Dataset entries
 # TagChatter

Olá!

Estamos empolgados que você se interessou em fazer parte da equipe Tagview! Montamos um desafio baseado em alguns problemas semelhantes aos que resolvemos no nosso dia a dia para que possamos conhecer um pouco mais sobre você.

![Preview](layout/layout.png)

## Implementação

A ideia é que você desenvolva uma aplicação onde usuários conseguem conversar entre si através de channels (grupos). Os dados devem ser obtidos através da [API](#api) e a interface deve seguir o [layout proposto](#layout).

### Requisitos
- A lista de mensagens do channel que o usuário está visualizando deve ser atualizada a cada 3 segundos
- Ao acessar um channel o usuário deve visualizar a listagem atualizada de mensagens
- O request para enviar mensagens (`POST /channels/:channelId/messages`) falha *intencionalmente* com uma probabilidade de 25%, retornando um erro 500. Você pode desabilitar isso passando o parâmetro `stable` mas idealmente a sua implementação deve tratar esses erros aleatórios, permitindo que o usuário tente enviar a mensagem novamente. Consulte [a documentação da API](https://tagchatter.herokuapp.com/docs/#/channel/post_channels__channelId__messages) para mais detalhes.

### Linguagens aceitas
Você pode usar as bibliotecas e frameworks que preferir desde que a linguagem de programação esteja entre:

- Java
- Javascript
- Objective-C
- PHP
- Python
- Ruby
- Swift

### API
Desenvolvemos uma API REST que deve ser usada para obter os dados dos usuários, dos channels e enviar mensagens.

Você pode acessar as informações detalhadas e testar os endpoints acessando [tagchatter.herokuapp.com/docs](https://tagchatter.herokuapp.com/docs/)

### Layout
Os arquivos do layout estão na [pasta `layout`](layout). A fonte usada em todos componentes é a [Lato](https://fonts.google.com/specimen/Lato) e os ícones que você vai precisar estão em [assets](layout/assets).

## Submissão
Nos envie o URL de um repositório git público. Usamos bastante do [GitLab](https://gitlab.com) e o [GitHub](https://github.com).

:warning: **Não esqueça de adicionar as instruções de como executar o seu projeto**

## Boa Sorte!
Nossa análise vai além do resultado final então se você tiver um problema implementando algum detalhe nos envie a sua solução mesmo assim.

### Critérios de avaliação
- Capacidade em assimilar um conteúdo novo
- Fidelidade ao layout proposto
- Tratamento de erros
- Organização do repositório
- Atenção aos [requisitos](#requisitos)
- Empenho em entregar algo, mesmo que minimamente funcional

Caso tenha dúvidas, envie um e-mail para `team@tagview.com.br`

__Task description__: Copy every line of the records above exactly.

__Answer to the exercise__:
 # TagChatter

Olá!

Estamos empolgados que você se interessou em fazer parte da equipe Tagview! Montamos um desafio baseado em alguns problemas semelhantes aos que resolvemos no nosso dia a dia para que possamos conhecer um pouco mais sobre você.

![Preview](layout/layout.png)

## Implementação

A ideia é que você desenvolva uma aplicação onde usuários conseguem conversar entre si através de channels (grupos). Os dados devem ser obtidos através da [API](#api) e a interface deve seguir o [layout proposto](#layout).

### Requisitos
- A lista de mensagens do channel que o usuário está visualizando deve ser atualizada a cada 3 segundos
- Ao acessar um channel o usuário deve visualizar a listagem atualizada de mensagens
- O request para enviar mensagens (`POST /channels/:channelId/messages`) falha *intencionalmente* com uma probabilidade de 25%, retornando um erro 500. Você pode desabilitar isso passando o parâmetro `stable` mas idealmente a sua implementação deve tratar esses erros aleatórios, permitindo que o usuário tente enviar a mensagem novamente. Consulte [a documentação da API](https://tagchatter.herokuapp.com/docs/#/channel/post_channels__channelId__messages) para mais detalhes.

### Linguagens aceitas
Você pode usar as bibliotecas e frameworks que preferir desde que a linguagem de programação esteja entre:

- Java
- Javascript
- Objective-C
- PHP
- Python
- Ruby
- Swift

### API
Desenvolvemos uma API REST que deve ser usada para obter os dados dos usuários, dos channels e enviar mensagens.

Você pode acessar as informações detalhadas e testar os endpoints acessando [tagchatter.herokuapp.com/docs](https://tagchatter.herokuapp.com/docs/)

### Layout
Os arquivos do layout estão na [pasta `layout`](layout). A fonte usada em todos componentes é a [Lato](https://fonts.google.com/specimen/Lato) e os ícones que você vai precisar estão em [assets](layout/assets).

## Submissão
Nos envie o URL de um repositório git público. Usamos bastante do [GitLab](https://gitlab.com) e o [GitHub](https://github.com).

:warning: **Não esqueça de adicionar as instruções de como executar o seu projeto**

## Boa Sorte!
Nossa análise vai além do resultado final então se você tiver um problema implementando algum detalhe nos envie a sua solução mesmo assim.

### Critérios de avaliação
- Capacidade em assimilar um conteúdo novo
- Fidelidade ao layout proposto
- Tratamento de erros
- Organização do repositório
- Atenção aos [requisitos](#requisitos)
- Empenho em entregar algo, mesmo que minimamente funcional

Caso tenha dúvidas, envie um e-mail para `team@tagview.com.br`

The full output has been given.